28 September 2014

Modernism from the Meyerhoff Collection at the DeYoung

I guess the National Gallery of Art is undergoing some renovations, because there have been two local exhibits featuring parts of their vast collection: an Impressionist show that closed this summer at the Legion of Honor, and then over at the de Young museum modernist works from the Robert & Jane Meyerhoff Collection. Contrary to the usual practice in special exhibitions, photography was allowed in both; I assume this is because they come from a government-run museum. All of the photos of paintings below are only details and sections of the works; if you want to see the whole thing, the National Gallery allows you to search their catalogue on-line. The show is at the de Young until 12 October.


The entry way. All of the other photos are of paintings.


This is from Ad Reinhardt's Untitled (Yellow and White) of 1950. It's very forthrightly yellow, though I think it's meant as sort of a zebra painting, as in: is it black with white stripes, or white with black stripes? There are two shades of yellow there, though perhaps that's more a matter of how thickly textured the paint is.

The four below are all from Hans Hofmann's Autumn Gold of 1957. You can see the whole thing here. The paint textures are really rich in this one; it's good to see it in person.








Here's a whole painting: Frank Stella's Flin Flon IV of 1969. The exhibit is nicely arranged, with lots of space around the paintings, many of which are quite large.


Across from the Stella is an enclosed room which holds Barnett Newman's Stations of the Cross: Lema Sabachthani, a suite of fifteen paintings that correspond to the fourteen traditional stations of the cross (I don't remember what the fifteenth painting in this series represents). Lema Sabachthani is a shortened version of one of the sayings of Jesus on the cross: Eli, Eli, lama sabachthani? which means, My God, my God, why hast thou forsaken me? The phrase is found in Matthew 27:46 and also in Mark 15:34 (which gives Eloi, Eloi instead of Eli, Eli). The omission of the reference to God may explain why this Jewish artist chose a traditionally Catholic subject: the paintings are meditations on spiritual struggle in an abandoned world. They benefit from being seen together and in isolation, creating an atmosphere similar to that of the Rothko Chapel in Houston.

Below is a detail of the first station:


The one below gives you some sense (I hope) of the atmosphere the paintings create. Each canvas is well over six feet tall and about five feet wide.

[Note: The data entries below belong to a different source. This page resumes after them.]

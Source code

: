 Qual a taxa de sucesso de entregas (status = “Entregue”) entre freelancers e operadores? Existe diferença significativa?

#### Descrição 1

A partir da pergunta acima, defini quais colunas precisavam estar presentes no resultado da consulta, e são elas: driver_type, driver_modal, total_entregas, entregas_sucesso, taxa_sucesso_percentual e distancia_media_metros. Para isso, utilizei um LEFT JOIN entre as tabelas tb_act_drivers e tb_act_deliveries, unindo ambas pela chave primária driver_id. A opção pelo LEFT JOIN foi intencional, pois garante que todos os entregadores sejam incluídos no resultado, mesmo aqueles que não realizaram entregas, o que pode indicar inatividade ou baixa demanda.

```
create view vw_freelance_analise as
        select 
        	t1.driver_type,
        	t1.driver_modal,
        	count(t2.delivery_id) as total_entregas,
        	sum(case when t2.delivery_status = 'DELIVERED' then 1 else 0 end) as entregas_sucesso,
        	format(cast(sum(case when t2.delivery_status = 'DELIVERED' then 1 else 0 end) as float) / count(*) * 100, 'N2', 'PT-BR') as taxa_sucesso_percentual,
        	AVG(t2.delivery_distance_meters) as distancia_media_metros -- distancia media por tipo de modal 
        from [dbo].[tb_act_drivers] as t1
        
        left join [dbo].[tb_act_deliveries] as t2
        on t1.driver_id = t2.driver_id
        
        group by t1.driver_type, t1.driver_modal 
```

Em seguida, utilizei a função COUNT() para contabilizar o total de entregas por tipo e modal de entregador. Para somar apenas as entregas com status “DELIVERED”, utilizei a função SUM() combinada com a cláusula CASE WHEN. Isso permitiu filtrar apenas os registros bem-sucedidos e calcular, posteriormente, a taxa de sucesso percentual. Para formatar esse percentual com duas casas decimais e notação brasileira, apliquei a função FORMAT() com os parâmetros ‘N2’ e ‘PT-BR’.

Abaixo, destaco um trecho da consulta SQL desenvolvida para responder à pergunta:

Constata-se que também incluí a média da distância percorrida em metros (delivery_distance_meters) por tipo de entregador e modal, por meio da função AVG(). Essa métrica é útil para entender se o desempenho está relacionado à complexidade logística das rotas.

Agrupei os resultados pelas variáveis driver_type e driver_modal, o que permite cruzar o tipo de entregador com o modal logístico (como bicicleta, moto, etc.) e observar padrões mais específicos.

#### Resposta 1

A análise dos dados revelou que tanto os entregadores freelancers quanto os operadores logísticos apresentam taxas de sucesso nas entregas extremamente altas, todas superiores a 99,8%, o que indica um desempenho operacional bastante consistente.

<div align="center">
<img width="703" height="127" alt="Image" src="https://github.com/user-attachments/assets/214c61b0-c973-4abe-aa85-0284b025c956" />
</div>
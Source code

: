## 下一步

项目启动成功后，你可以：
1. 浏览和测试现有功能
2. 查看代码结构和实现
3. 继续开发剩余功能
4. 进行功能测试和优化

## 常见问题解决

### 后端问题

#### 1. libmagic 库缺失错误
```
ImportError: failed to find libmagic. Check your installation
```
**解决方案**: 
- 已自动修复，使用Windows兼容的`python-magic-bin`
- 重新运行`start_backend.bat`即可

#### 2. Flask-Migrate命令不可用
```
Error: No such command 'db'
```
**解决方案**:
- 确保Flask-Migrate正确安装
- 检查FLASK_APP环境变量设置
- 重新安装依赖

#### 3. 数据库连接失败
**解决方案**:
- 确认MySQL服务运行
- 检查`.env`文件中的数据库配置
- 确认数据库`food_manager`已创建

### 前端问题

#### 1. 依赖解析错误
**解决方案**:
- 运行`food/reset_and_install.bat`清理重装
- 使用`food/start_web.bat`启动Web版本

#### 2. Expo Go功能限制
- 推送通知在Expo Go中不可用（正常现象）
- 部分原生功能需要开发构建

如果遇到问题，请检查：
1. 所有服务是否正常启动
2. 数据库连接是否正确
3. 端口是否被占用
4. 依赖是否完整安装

Below is a detail from British artist Howard Hodgkin's Souvenirs of 1980-1984:


Below is a close-up section of Agnes Martin's Untitled #2 of 1981. I really loved this one so I had to include it here but none of the photos I took do justice to the subtlety of the colors or the textures. There are horizontal stripes of very pale red, kind of a beige-white, and very pale blue. I find her work very meditative; it rewards close contemplation. (That's another Martin painting I'm looking at in my avatar above.)


Eric Fischl's Saigon Minnesota of 1985 is a very large, unsettling work. It seems at first like some sort of family gathering in a suburb. But it's on four panels of different sizes, which look oddly cobbled together, so that there is no smooth surface. It's obviously summer, given the bathing suits and popsicles, but the very bright colors have an acrid edge.


Then you notice details like the man at the top and center of the work, who is missing an arm. Is Saigon a reference to the Vietnam War? Is the man a wounded veteran, who has brought the war home to Minnesota? In a note posted near the painting, Fischl says that the title came to him as he was working on the painting and noticed that some of the people were "[taking] on an Asian appearance while he painted. At the same time, the national press was reporting on an alleged child-abuse scandal in a small Minnesota town."


You wouldn't necessarily think "child-abuse scandal!" when you saw the painting, but there is something at least potentially disquieting going on in many of the poses. Even the characters who look like young people enjoying their summer take on an oddity in these surroundings.




The longer you look, the more fraught and ambiguous seem the relations among these people.




Across from the Fischl is Agualine of 1980 by Nancy Graves. I really loved this strong, vibrant, joyous work. Click here to see the whole thing and read some more information about the painting.




Philip Guston's Courtroom was in his controversial exhibit of 1970, when he puzzled and alarmed his public by returning to figurative painting.